__Task item__
Below are records to print word for word; include none of their pictures.

__Dataset records__

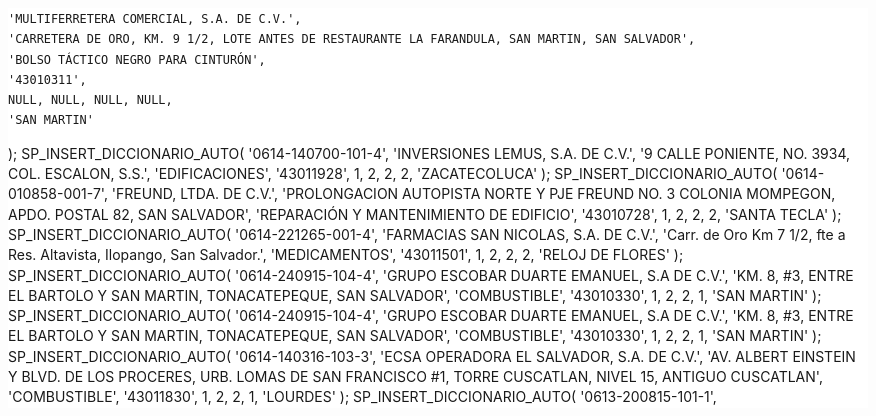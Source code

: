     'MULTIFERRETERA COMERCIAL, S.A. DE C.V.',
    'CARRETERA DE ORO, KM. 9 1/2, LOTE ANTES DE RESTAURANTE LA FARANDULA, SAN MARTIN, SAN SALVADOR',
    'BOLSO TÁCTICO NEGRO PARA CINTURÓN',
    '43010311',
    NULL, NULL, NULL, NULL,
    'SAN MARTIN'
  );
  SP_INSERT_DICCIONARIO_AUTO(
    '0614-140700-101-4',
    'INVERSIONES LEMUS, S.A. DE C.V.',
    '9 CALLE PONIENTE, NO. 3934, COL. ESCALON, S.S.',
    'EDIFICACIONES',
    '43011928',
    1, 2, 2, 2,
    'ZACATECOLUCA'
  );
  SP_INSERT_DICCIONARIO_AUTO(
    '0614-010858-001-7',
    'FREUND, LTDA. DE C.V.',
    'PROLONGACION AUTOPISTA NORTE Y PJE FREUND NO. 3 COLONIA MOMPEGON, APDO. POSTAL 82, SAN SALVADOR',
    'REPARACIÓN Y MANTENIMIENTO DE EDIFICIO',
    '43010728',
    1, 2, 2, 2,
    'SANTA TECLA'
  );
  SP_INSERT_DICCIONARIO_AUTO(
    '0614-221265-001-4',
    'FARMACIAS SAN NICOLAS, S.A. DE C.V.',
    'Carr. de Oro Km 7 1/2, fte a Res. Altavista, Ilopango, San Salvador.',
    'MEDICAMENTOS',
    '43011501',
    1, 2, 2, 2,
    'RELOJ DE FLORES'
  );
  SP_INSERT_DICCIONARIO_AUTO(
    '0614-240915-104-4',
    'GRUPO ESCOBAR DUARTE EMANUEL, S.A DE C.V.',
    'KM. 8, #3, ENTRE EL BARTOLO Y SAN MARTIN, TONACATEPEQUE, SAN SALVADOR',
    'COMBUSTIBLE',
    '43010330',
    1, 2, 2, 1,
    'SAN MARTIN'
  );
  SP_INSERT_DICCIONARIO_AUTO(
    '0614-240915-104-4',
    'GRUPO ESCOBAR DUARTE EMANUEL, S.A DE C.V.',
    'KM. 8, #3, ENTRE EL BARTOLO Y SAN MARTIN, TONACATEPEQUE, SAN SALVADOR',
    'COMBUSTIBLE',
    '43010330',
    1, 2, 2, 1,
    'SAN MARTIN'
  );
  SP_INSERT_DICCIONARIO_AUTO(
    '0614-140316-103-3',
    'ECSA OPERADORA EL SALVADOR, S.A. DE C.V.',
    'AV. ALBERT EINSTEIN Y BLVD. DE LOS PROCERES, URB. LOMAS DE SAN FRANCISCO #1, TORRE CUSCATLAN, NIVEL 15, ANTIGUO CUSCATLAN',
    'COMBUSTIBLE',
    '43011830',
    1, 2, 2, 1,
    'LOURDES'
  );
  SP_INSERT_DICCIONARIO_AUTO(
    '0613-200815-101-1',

__Task solution__
Source code

:     'MULTIFERRETERA COMERCIAL, S.A. DE C.V.',
    'CARRETERA DE ORO, KM. 9 1/2, LOTE ANTES DE RESTAURANTE LA FARANDULA, SAN MARTIN, SAN SALVADOR',
    'BOLSO TÁCTICO NEGRO PARA CINTURÓN',
    '43010311',
    NULL, NULL, NULL, NULL,
    'SAN MARTIN'
  );
  SP_INSERT_DICCIONARIO_AUTO(
    '0614-140700-101-4',
    'INVERSIONES LEMUS, S.A. DE C.V.',
    '9 CALLE PONIENTE, NO. 3934, COL. ESCALON, S.S.',
    'EDIFICACIONES',
    '43011928',
    1, 2, 2, 2,
    'ZACATECOLUCA'
  );
  SP_INSERT_DICCIONARIO_AUTO(
    '0614-010858-001-7',
    'FREUND, LTDA. DE C.V.',
    'PROLONGACION AUTOPISTA NORTE Y PJE FREUND NO. 3 COLONIA MOMPEGON, APDO. POSTAL 82, SAN SALVADOR',
    'REPARACIÓN Y MANTENIMIENTO DE EDIFICIO',
    '43010728',
    1, 2, 2, 2,
    'SANTA TECLA'
  );
  SP_INSERT_DICCIONARIO_AUTO(
    '0614-221265-001-4',
    'FARMACIAS SAN NICOLAS, S.A. DE C.V.',
    'Carr. de Oro Km 7 1/2, fte a Res. Altavista, Ilopango, San Salvador.',
    'MEDICAMENTOS',
    '43011501',
    1, 2, 2, 2,
    'RELOJ DE FLORES'
  );
  SP_INSERT_DICCIONARIO_AUTO(
    '0614-240915-104-4',
    'GRUPO ESCOBAR DUARTE EMANUEL, S.A DE C.V.',
    'KM. 8, #3, ENTRE EL BARTOLO Y SAN MARTIN, TONACATEPEQUE, SAN SALVADOR',
    'COMBUSTIBLE',
    '43010330',
    1, 2, 2, 1,
    'SAN MARTIN'
  );
  SP_INSERT_DICCIONARIO_AUTO(
    '0614-240915-104-4',
    'GRUPO ESCOBAR DUARTE EMANUEL, S.A DE C.V.',
    'KM. 8, #3, ENTRE EL BARTOLO Y SAN MARTIN, TONACATEPEQUE, SAN SALVADOR',
    'COMBUSTIBLE',
    '43010330',
    1, 2, 2, 1,
    'SAN MARTIN'
  );
  SP_INSERT_DICCIONARIO_AUTO(
    '0614-140316-103-3',
    'ECSA OPERADORA EL SALVADOR, S.A. DE C.V.',
    'AV. ALBERT EINSTEIN Y BLVD. DE LOS PROCERES, URB. LOMAS DE SAN FRANCISCO #1, TORRE CUSCATLAN, NIVEL 15, ANTIGUO CUSCATLAN',
    'COMBUSTIBLE',
    '43011830',
    1, 2, 2, 1,
    'LOURDES'
  );
  SP_INSERT_DICCIONARIO_AUTO(
    '0613-200815-101-1',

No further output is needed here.